### TASK
Every record here needs to be retyped exactly.

### INFORMATION GIVEN

※ ※ ※

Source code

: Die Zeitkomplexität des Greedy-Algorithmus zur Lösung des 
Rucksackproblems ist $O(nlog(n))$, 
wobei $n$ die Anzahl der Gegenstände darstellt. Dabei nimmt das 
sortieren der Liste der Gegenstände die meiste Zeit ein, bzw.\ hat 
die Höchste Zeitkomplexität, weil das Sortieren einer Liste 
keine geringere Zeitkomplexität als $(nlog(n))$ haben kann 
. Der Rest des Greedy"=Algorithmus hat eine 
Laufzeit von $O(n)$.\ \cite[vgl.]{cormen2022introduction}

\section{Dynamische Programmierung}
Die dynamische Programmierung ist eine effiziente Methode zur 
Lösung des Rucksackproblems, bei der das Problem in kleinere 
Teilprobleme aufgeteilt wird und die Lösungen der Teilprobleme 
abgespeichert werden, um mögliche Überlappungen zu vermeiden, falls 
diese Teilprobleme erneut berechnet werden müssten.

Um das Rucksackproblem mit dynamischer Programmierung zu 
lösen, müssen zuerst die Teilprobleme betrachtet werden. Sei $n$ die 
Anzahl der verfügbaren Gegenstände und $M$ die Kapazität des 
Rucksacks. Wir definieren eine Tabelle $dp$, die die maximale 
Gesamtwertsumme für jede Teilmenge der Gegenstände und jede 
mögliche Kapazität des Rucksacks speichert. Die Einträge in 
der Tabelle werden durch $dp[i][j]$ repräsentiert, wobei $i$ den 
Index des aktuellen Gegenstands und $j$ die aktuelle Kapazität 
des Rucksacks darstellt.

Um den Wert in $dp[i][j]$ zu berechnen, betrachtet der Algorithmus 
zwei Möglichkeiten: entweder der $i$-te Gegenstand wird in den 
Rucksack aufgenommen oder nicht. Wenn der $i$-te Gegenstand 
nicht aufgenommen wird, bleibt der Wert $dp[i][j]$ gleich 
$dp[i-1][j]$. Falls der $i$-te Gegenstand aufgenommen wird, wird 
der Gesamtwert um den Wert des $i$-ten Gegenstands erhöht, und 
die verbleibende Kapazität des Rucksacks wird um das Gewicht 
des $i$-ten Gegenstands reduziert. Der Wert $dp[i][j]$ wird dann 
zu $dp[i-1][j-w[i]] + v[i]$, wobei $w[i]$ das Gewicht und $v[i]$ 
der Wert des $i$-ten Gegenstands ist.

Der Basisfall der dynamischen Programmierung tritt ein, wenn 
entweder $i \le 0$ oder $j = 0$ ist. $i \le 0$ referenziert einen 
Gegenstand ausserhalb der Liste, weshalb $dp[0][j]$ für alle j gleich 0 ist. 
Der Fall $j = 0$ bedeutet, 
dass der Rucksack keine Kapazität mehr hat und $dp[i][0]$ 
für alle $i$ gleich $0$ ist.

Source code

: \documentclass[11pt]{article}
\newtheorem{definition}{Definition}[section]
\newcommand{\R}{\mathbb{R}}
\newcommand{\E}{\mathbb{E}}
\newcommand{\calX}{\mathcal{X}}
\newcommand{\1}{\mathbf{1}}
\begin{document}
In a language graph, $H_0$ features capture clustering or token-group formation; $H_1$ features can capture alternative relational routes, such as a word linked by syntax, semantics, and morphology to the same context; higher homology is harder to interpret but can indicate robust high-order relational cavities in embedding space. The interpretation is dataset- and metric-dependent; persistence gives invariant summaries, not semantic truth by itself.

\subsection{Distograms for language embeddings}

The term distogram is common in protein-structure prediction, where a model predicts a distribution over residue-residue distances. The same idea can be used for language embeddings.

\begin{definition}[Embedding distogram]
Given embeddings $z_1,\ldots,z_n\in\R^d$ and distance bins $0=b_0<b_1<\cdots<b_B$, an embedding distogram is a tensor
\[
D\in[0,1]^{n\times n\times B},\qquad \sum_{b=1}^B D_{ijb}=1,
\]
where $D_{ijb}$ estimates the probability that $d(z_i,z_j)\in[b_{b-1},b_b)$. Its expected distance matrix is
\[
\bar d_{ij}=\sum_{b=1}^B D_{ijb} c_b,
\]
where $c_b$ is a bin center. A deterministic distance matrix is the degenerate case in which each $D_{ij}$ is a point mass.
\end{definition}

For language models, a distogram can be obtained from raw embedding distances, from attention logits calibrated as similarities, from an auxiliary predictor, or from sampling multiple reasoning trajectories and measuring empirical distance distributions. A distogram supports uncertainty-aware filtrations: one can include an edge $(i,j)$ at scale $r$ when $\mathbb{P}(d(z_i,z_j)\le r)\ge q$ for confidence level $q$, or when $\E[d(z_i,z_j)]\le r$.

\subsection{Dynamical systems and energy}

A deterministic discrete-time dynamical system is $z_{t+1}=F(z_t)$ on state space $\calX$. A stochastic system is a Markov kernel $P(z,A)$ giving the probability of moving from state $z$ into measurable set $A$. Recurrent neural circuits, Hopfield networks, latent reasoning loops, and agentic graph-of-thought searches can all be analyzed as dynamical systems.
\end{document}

※ ※ ※

### TASK OUTPUT
Source code

: Die Zeitkomplexität des Greedy-Algorithmus zur Lösung des 
Rucksackproblems ist $O(nlog(n))$, 
wobei $n$ die Anzahl der Gegenstände darstellt. Dabei nimmt das 
sortieren der Liste der Gegenstände die meiste Zeit ein, bzw.\ hat 
die Höchste Zeitkomplexität, weil das Sortieren einer Liste 
keine geringere Zeitkomplexität als $(nlog(n))$ haben kann 
. Der Rest des Greedy"=Algorithmus hat eine 
Laufzeit von $O(n)$.\ \cite[vgl.]{cormen2022introduction}

\section{Dynamische Programmierung}
Die dynamische Programmierung ist eine effiziente Methode zur 
Lösung des Rucksackproblems, bei der das Problem in kleinere 
Teilprobleme aufgeteilt wird und die Lösungen der Teilprobleme 
abgespeichert werden, um mögliche Überlappungen zu vermeiden, falls 
diese Teilprobleme erneut berechnet werden müssten.

Um das Rucksackproblem mit dynamischer Programmierung zu 
lösen, müssen zuerst die Teilprobleme betrachtet werden. Sei $n$ die 
Anzahl der verfügbaren Gegenstände und $M$ die Kapazität des 
Rucksacks. Wir definieren eine Tabelle $dp$, die die maximale 
Gesamtwertsumme für jede Teilmenge der Gegenstände und jede 
mögliche Kapazität des Rucksacks speichert. Die Einträge in 
der Tabelle werden durch $dp[i][j]$ repräsentiert, wobei $i$ den 
Index des aktuellen Gegenstands und $j$ die aktuelle Kapazität 
des Rucksacks darstellt.

Um den Wert in $dp[i][j]$ zu berechnen, betrachtet der Algorithmus 
zwei Möglichkeiten: entweder der $i$-te Gegenstand wird in den 
Rucksack aufgenommen oder nicht. Wenn der $i$-te Gegenstand 
nicht aufgenommen wird, bleibt der Wert $dp[i][j]$ gleich 
$dp[i-1][j]$. Falls der $i$-te Gegenstand aufgenommen wird, wird 
der Gesamtwert um den Wert des $i$-ten Gegenstands erhöht, und 
die verbleibende Kapazität des Rucksacks wird um das Gewicht 
des $i$-ten Gegenstands reduziert. Der Wert $dp[i][j]$ wird dann 
zu $dp[i-1][j-w[i]] + v[i]$, wobei $w[i]$ das Gewicht und $v[i]$ 
der Wert des $i$-ten Gegenstands ist.

Der Basisfall der dynamischen Programmierung tritt ein, wenn 
entweder $i \le 0$ oder $j = 0$ ist. $i \le 0$ referenziert einen 
Gegenstand ausserhalb der Liste, weshalb $dp[0][j]$ für alle j gleich 0 ist. 
Der Fall $j = 0$ bedeutet, 
dass der Rucksack keine Kapazität mehr hat und $dp[i][0]$ 
für alle $i$ gleich $0$ ist.

Source code

: \documentclass[11pt]{article}
\newtheorem{definition}{Definition}[section]
\newcommand{\R}{\mathbb{R}}
\newcommand{\E}{\mathbb{E}}
\newcommand{\calX}{\mathcal{X}}
\newcommand{\1}{\mathbf{1}}
\begin{document}
In a language graph, $H_0$ features capture clustering or token-group formation; $H_1$ features can capture alternative relational routes, such as a word linked by syntax, semantics, and morphology to the same context; higher homology is harder to interpret but can indicate robust high-order relational cavities in embedding space. The interpretation is dataset- and metric-dependent; persistence gives invariant summaries, not semantic truth by itself.

\subsection{Distograms for language embeddings}

The term distogram is common in protein-structure prediction, where a model predicts a distribution over residue-residue distances. The same idea can be used for language embeddings.

\begin{definition}[Embedding distogram]
Given embeddings $z_1,\ldots,z_n\in\R^d$ and distance bins $0=b_0<b_1<\cdots<b_B$, an embedding distogram is a tensor
\[
D\in[0,1]^{n\times n\times B},\qquad \sum_{b=1}^B D_{ijb}=1,
\]
where $D_{ijb}$ estimates the probability that $d(z_i,z_j)\in[b_{b-1},b_b)$. Its expected distance matrix is
\[
\bar d_{ij}=\sum_{b=1}^B D_{ijb} c_b,
\]
where $c_b$ is a bin center. A deterministic distance matrix is the degenerate case in which each $D_{ij}$ is a point mass.
\end{definition}

For language models, a distogram can be obtained from raw embedding distances, from attention logits calibrated as similarities, from an auxiliary predictor, or from sampling multiple reasoning trajectories and measuring empirical distance distributions. A distogram supports uncertainty-aware filtrations: one can include an edge $(i,j)$ at scale $r$ when $\mathbb{P}(d(z_i,z_j)\le r)\ge q$ for confidence level $q$, or when $\E[d(z_i,z_j)]\le r$.

\subsection{Dynamical systems and energy}

A deterministic discrete-time dynamical system is $z_{t+1}=F(z_t)$ on state space $\calX$. A stochastic system is a Markov kernel $P(z,A)$ giving the probability of moving from state $z$ into measurable set $A$. Recurrent neural circuits, Hopfield networks, latent reasoning loops, and agentic graph-of-thought searches can all be analyzed as dynamical systems.
\end{document}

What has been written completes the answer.